Eleven o'clock and fifteen minutes p.m., Paris, 9th Arrondissement, Place Édouard VII VII/Rue Louis Jouvet. The theater goers have disappeared into the night. A few isolated small groups lose themselves in the square in front of the theater. The cool night air feels well after more than two hours in the oppressive warm theater. Five minutes ago the curtain fell to Sarah. With her in the title part. And with me in the third row.

Why do I stand here? The first time I ever saw her is almost ages ago. As Helen of Troy in a French screen staging of Tiger at the Gates (Jean Giraudoux: La Guerre de Troie n'aura pas lieu) on German TV. Too beautiful to be real - without any problem she would pass through all passport checkpoints as Greek goddess. When she strolls closer, alarmed one would stumble some steps backward if one didn't sit in a TV armchair. Upsetting likable, with a clear look out of shining blue eyes and a certain ironic-knowing sometimes even strange dreaming smile. After a few days I found a complete simple explanation: tall, slim, long legs, long hair, some kind of dangerous beauty, and then this touch of a toga - silky flowing, one shoulder, semi-transparent on bare skin. (And even yet she appears respectable anyhow ;-) No wonder - the Y-shaped chromosomes just danced - I probably had a crush on her. Nothing unusual at this age phase - Rod Steward's Maggie May effect?! »It's just a pity that obviously I'll never see her again. Well, let's forget it.«

About two years later I stumbled into a television review of the German release of Les Comperes (Engl. title ComDads). With an actress, whose movie son was of about my age, but »the one woman, who would be better for me not to meet ever. But she is really sparkling with charm. She even almost eclipses that marvelous French theater actress. This one has also these clear, bright blue eyes which she would really need a gun license for. And - wait a moment - just believe it or not, no doubt, it's her again! So she looks in reality!«
Half-hearted searches didn't lead further. What, however, should they have led to? Nevertheless, I saw her a few times on television then. Better than nothing.

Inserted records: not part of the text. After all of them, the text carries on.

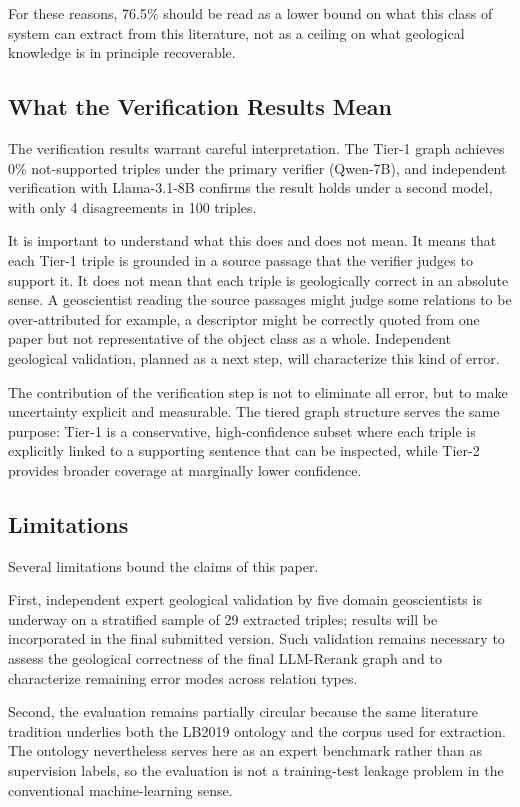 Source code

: \documentclass[10pt]{article}
\begin{document}
For these reasons, 76.5\% should be read as a lower bound on
what this class of system can extract from this literature, not
as a ceiling on what geological knowledge is in principle
recoverable.

\subsection{What the Verification Results Mean}

The verification results warrant careful interpretation.
The Tier-1 graph achieves 0\% not-supported triples under the
primary verifier (Qwen-7B), and independent verification with
Llama-3.1-8B confirms the result holds under a second model,
with only 4 disagreements in 100 triples.

It is important to understand what this does and does not mean.
It means that each Tier-1 triple is grounded in a source passage
that the verifier judges to support it.
It does not mean that each triple is geologically correct in an
absolute sense.
A geoscientist reading the source passages might judge some
relations to be over-attributed for example, a descriptor
might be correctly quoted from one paper but not representative
of the object class as a whole.
Independent geological validation, planned as a next step, will
characterize this kind of error.

The contribution of the verification step is not to eliminate
all error, but to make uncertainty explicit and measurable.
The tiered graph structure serves the same purpose: Tier-1 is
a conservative, high-confidence subset where each triple is
explicitly linked to a supporting sentence that can be inspected,
while Tier-2 provides broader coverage at marginally lower
confidence.


\subsection{Limitations}
\label{sec:limitations}

Several limitations bound the claims of this paper.

First, independent expert geological validation by five
domain geoscientists is underway on a stratified sample
of 29 extracted triples; results will be incorporated
in the final submitted version.
Such validation remains necessary to assess the geological correctness
of the final LLM-Rerank graph and to characterize remaining error modes
across relation types.

Second, the evaluation remains partially circular because the same
literature tradition underlies both the LB2019 ontology and the corpus
used for extraction.
The ontology nevertheless serves here as an expert benchmark rather
than as supervision labels, so the evaluation is not a training-test
leakage problem in the conventional machine-learning sense.
\end{document}
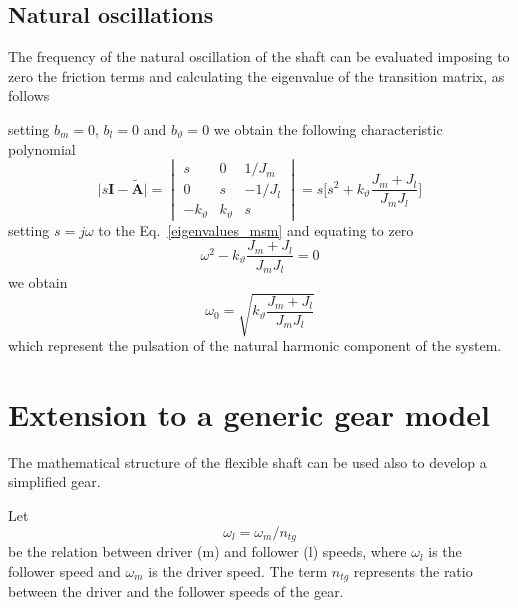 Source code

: \documentclass[11pt,a4paper]{article}
\numberwithin{equation}{section}
\theoremstyle{it}
\theoremstyle{definition}
\begin{document}
\subsection{Natural oscillations}
The frequency of the natural oscillation of the shaft can be evaluated imposing to zero the friction terms and calculating the eigenvalue of the transition matrix, as follows

\noindent setting $b_m=0$,  $b_l=0$ and $b_\vartheta=0$ we obtain the following characteristic polynomial
\begin{equation}\label{eigenvalues_msm}
	\Big|s\mathbf{I}-\tilde{\mathbf{A}}\Big|=\begin{vmatrix}
		s & 0 & 1/J_m \\[6pt]
		0 & s & -1/J_l \\[6pt]
		-k_\vartheta & k_\vartheta & s 
	\end{vmatrix} = s\Big[s^2+k_\vartheta\frac{J_m+J_l}{J_mJ_l}\Big]
\end{equation}
setting $s=j\omega$ to the Eq.~\eqref{eigenvalues_msm} and equating to zero
\begin{equation}
	\omega^2-k_\vartheta\frac{J_m+J_l}{J_mJ_l}=0
\end{equation}
we obtain
\begin{equation}
		\omega_0=\sqrt{k_\vartheta\frac{J_m+J_l}{J_mJ_l}}
\end{equation}
which represent the pulsation of the natural harmonic component of the system.

\section{Extension to a generic gear model}
The mathematical structure of the flexible shaft can be used also to develop a simplified gear.

Let
\begin{equation}
	\omega_l=\omega_m/n_{tg}
\end{equation}
be the relation between driver (m) and follower (l) speeds, where $\omega_l$ is the follower speed and $\omega_m$ is the driver speed. The term $n_{tg}$ represents the ratio between the driver and the follower speeds of the gear.
\end{document}
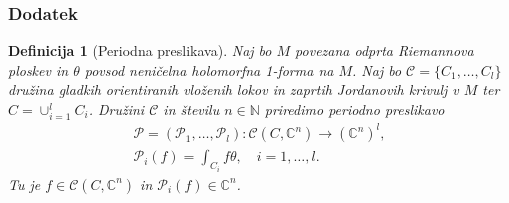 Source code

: \documentclass[9pt, table]{beamer}
\newtheorem{definicija}{Definicija}
\newcommand{\N}{\mathbb N}
\newcommand{\C}{\mathbb C}
\begin{document}

\begin{frame}
\frametitle{Dodatek}

\begin{definicija} [Periodna preslikava]
Naj bo $M$ povezana odprta Riemannova ploskev in $\theta$ povsod neničelna holomorfna 1-forma na $M$. Naj bo $\mathcal{C} = \{C_1, \dots , C_{l} \}$ družina gladkih orientiranih vloženih lokov in zaprtih Jordanovih krivulj v $M$ ter $C = \cup_{i=1}^{l} C_{i}$.
Družini $\mathcal{C}$ in številu $n \in \N$ priredimo {\color{blue}periodno preslikavo}
\begin{gather}
\mathcal{P} = (\mathcal{P}_1, \dots , \mathcal{P}_{l}) \colon \mathcal{C}(C, \C^{n}) \to (\C^{n})^{l}, \nonumber \\
\mathcal{P}_{i}(f) = \int_{C_{i}} f \theta, \quad i=1, \dots , l.
\end{gather}
Tu je $f \in \mathcal{C}(C, \C^{n})$ in $\mathcal{P}_{i}(f) \in \C^{n}$.
\end{definicija}

\end{frame}

\end{document}
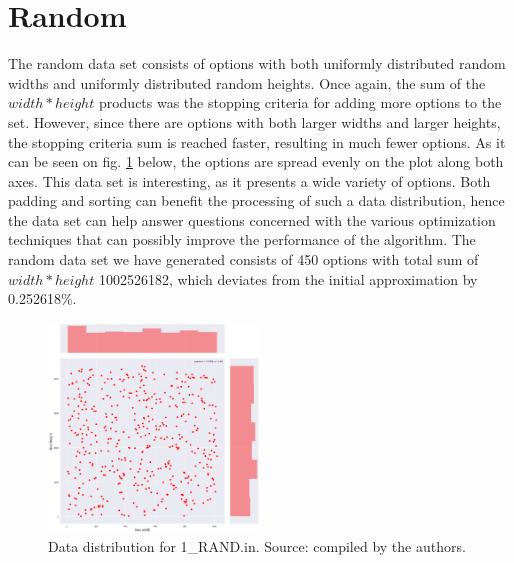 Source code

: \section{Random}
The random data set consists of options with both uniformly distributed random widths and uniformly distributed random heights. Once again, the sum of the $width*height$ products was the stopping criteria for adding more options to the set. However, since there are options with both larger widths and larger heights, the stopping criteria sum is reached faster, resulting in much fewer options. As it can be seen on fig. \ref{fig:data:random} below, the options are spread evenly on the plot along both axes. This data set is interesting, as it presents a wide variety of options. Both padding and sorting can benefit the processing of such a data distribution, hence the data set can help answer questions concerned with the various optimization techniques that can possibly improve the performance of the algorithm. The random data set we have generated consists of 450 options with total sum of $width*height$ 1002526182, which deviates from the initial approximation by 0.252618\%. 

\begin{figure}[H]
	\centering
	\includegraphics[width=0.5\textwidth]{img/1_RAND_plot.png}
	\caption{Data distribution for 1\_RAND.in. Source: compiled by the authors.}
	\label{fig:data:random}
\end{figure}

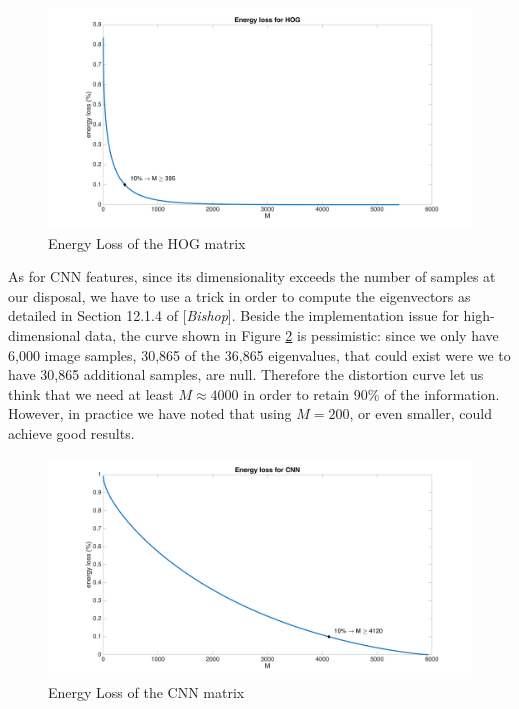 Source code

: \documentclass{article} %
\begin{document}
\begin{figure}[h]
  \center
  \includegraphics[width=\textwidth]{figures/distortion_energy_hog}
  \caption{Energy Loss of the HOG matrix}
  \label{fig:distortion-hog}
\end{figure}

As for CNN features, since its dimensionality exceeds the number of samples at our disposal, we have to use a trick in order to compute the eigenvectors as detailed in Section 12.1.4 of [\textit{Bishop}].
Beside the implementation issue for high-dimensional data, the curve shown in Figure \ref{fig:distortion-cnn} is pessimistic: since we only have 6,000 image samples, 30,865 of the 36,865 eigenvalues, that could exist were we to have 30,865 additional samples, are null. Therefore the distortion curve let us think that we need at least $M \approx 4000$ in order to retain 90\% of the information. However, in practice we have noted that using $M = 200$, or even smaller, could achieve good results.

\begin{figure}[h]
  \center
  \includegraphics[width=\textwidth]{figures/distortion_energy_cnn}
  \caption{Energy Loss of the CNN matrix}
  \label{fig:distortion-cnn}
\end{figure}
\end{document}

Ten years later, a last midnight zapping brought me to From Hell to Victory. »Who is this?« I felt as if I had grasped with my wet fingers into the wall socket. No foam at the mouth, but I was trembling. »Nevertheless, that's her indeed. Do I freak out yet? Something is definitely wrong here!«
One and a half year later, after a day on a trade fair stranded at the Palais de Chaillot. My eyes curved over nocturnal Paris: Sacré Cœur, Eiffel Tower, the sky-rise building in Montparnasse. »Well, there she lives...«. Goose-flesh! »That will do now! I want to know what's going on. I want to turn that off. By all means!«

In the succeeding period I get through everything step by step. »In numbers there counts perhaps 25% appearance, 50% liking and 25% fascination. It must be, however, something concrete. Regularly something to grip.« Fascinating in Tiger at the Gates, massive alarming in The Demon of the Island, but the break-through came not before La Seconde (Engl. title The other woman). The subconscious started to report after one year during I thought about it from time to time (instead of playing on the smart phone during waiting; weren't just available yet ;-). »It is as if the instinct of self-preservation is activated. It comes from the outside: something with this woman is wrong, something horrible has occurred to her. Feeling tells it concerns something serious if not even death.« Just an abstruse suspicion, but right from the beginning there was such a strange hunch.

Anyway a decision was necessary, therefore I tried to take up contact with her agency and - I received an answer. Not of the agency, but some lines of her directly (»Woohoo!«). After some rapture and relief - »I even could ask her at least directly...«, and perhaps it wouldn't have taken much for and maybe I would have tried to ask her to a coffee (well, would then have been too much of a good thing!) - indeed, just almost by chance I stumbled over her autobiography Le voile noir as German edition. What a luck I had never made up my mind for questioning. That would have been a really painful fiasco!
Hard to avoid the impression that there is somebody transmitting on one's own frequency anyhow (possibly, however, with massive negative offset). Very strange.

Anny Where

Elicited from the Internet since a half year I know where, when and what she plays. Suddenly, three or four days ago I've made up my mind. If not now, when ever? Two days ago on the spur of the moment I arranged for a theater ticket and a hotel room.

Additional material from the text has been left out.